DVH analysis for brachytherapy plaques and proton beam during intraocular tumor treatment using 3D film dosimetry

Abstract

Abstract Proton therapy and plaque-based brachytherapy are considered efficient radiotherapy modalities for intraocular tumor irradiation. The current study aims to measure and compare the dosimetric features of these methods through a film dosimetry approach inside an eyeball phantom. A 3D-printed PLA (polylactic acid)-based eyeball phantom was applied for phantom irradiation. For brachytherapy, COMS and CGD plaques respectively containing the 125I and 106Ru radioactive sources were employed. Proton irradiation was performed using the clinical beamline of the CNAO oncological hadron therapy center. PDD (percentage depth dose), transverse dose profile, 2D and 3D dose distribution, as well as DVH (dose volume histogram) data relevant to the tumor volume and surrounding healthy tissues were measured for applied treatment techniques using Gafchromic EBT3 film dosimetry approach and compared together. A more uniform dose distribution inside the tumor volume was found in the case of the proton beam concerning two other techniques.
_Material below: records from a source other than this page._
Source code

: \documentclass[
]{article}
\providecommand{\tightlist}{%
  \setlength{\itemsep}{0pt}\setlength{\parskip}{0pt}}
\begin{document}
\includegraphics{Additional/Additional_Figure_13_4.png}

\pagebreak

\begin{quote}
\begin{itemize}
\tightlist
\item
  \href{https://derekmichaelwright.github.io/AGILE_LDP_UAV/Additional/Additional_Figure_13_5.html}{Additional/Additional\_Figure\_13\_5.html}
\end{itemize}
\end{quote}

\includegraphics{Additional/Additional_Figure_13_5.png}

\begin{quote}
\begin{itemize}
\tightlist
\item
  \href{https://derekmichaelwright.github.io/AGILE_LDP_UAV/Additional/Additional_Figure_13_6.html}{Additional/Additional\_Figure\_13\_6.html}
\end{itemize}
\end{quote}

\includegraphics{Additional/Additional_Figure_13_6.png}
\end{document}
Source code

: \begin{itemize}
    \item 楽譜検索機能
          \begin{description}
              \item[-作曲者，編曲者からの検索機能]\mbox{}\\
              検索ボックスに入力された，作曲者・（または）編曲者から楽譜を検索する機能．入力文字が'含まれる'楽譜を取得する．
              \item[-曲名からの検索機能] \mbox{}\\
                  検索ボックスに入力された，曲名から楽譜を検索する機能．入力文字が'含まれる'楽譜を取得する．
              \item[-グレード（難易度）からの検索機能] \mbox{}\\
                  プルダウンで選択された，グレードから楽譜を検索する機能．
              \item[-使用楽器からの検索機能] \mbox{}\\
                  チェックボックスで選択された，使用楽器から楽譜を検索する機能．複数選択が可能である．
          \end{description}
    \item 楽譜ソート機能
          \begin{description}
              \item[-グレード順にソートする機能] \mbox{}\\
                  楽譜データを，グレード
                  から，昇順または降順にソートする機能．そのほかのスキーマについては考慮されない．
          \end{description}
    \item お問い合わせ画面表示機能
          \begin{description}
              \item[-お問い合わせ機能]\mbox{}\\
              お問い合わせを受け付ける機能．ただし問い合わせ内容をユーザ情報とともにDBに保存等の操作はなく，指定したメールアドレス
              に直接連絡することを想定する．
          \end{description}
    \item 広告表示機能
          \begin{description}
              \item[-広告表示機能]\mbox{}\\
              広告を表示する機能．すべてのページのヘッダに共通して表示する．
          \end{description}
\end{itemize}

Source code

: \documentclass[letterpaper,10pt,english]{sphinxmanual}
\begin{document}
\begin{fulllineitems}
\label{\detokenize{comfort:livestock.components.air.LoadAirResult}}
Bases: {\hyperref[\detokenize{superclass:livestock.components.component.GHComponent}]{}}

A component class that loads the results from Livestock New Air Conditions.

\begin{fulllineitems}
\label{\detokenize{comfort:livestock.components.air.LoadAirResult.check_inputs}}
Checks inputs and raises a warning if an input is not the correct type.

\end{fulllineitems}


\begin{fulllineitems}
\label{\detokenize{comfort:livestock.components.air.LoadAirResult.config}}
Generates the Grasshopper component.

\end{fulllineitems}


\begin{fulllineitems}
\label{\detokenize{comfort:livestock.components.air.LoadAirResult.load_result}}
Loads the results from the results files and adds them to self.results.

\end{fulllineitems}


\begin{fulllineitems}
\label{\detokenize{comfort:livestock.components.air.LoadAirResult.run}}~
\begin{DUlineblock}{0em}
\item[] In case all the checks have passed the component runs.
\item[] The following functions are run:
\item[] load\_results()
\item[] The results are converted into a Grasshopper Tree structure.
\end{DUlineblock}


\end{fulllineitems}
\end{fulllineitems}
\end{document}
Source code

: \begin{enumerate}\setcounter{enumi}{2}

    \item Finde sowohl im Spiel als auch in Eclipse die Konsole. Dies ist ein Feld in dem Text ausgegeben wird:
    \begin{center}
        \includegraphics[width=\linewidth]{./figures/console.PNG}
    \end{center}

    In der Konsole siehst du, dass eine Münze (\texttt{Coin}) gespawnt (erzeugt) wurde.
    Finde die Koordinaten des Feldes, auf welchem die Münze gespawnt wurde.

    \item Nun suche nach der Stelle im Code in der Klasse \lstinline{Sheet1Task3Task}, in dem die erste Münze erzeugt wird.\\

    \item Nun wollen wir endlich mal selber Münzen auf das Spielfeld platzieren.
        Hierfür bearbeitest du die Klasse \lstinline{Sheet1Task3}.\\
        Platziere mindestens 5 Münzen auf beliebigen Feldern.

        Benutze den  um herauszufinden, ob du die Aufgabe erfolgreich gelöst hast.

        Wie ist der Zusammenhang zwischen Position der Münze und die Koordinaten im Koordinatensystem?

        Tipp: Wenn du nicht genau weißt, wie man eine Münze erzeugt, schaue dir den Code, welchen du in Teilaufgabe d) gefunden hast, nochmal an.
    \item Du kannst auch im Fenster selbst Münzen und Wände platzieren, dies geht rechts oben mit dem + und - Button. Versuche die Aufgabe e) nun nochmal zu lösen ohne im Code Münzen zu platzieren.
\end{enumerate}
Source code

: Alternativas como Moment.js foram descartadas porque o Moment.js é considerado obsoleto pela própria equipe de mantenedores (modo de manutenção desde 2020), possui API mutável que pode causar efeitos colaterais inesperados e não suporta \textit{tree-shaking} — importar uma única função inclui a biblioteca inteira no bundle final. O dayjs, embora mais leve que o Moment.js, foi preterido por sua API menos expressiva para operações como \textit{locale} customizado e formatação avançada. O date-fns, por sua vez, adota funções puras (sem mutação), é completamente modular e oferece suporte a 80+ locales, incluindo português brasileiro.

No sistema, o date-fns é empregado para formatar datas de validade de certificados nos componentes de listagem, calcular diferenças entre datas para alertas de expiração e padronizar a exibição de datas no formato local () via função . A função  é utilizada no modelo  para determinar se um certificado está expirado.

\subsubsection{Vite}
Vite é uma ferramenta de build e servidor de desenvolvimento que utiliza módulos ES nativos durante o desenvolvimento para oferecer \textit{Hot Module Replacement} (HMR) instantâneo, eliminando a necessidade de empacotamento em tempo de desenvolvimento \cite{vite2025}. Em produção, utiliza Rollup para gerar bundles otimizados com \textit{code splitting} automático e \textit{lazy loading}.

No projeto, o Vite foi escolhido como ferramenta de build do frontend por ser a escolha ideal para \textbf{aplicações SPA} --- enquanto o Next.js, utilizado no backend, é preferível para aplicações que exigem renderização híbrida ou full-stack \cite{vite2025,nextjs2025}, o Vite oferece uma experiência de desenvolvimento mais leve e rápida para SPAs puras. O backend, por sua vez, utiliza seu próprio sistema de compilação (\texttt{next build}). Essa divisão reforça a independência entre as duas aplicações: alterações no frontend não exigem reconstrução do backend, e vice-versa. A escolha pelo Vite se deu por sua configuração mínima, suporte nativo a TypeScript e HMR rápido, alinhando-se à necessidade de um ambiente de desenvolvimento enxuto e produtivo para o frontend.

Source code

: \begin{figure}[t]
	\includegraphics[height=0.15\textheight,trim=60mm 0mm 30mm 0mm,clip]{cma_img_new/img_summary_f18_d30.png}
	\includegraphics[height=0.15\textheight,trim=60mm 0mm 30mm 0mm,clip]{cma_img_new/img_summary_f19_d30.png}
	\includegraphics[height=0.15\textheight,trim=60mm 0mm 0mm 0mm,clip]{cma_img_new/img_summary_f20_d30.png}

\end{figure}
Furthermore, a proton beam can better spare healthy organs distributed around the tumor region. Besides, COMS plaque can lead to better clinical outcomes concerning CGD plaque. Viewpoint to the dose uniformity inside the target volume as well as sparing the healthy tissues, proton therapy would be the optimal choice. On the other hand, the photon beam can be preferred to the electron beam if proton therapy facilities are not available. Nevertheless, based on the importance of the healthy organ which should be spared, the COMS or CGD plaque can be selected for radiotherapy.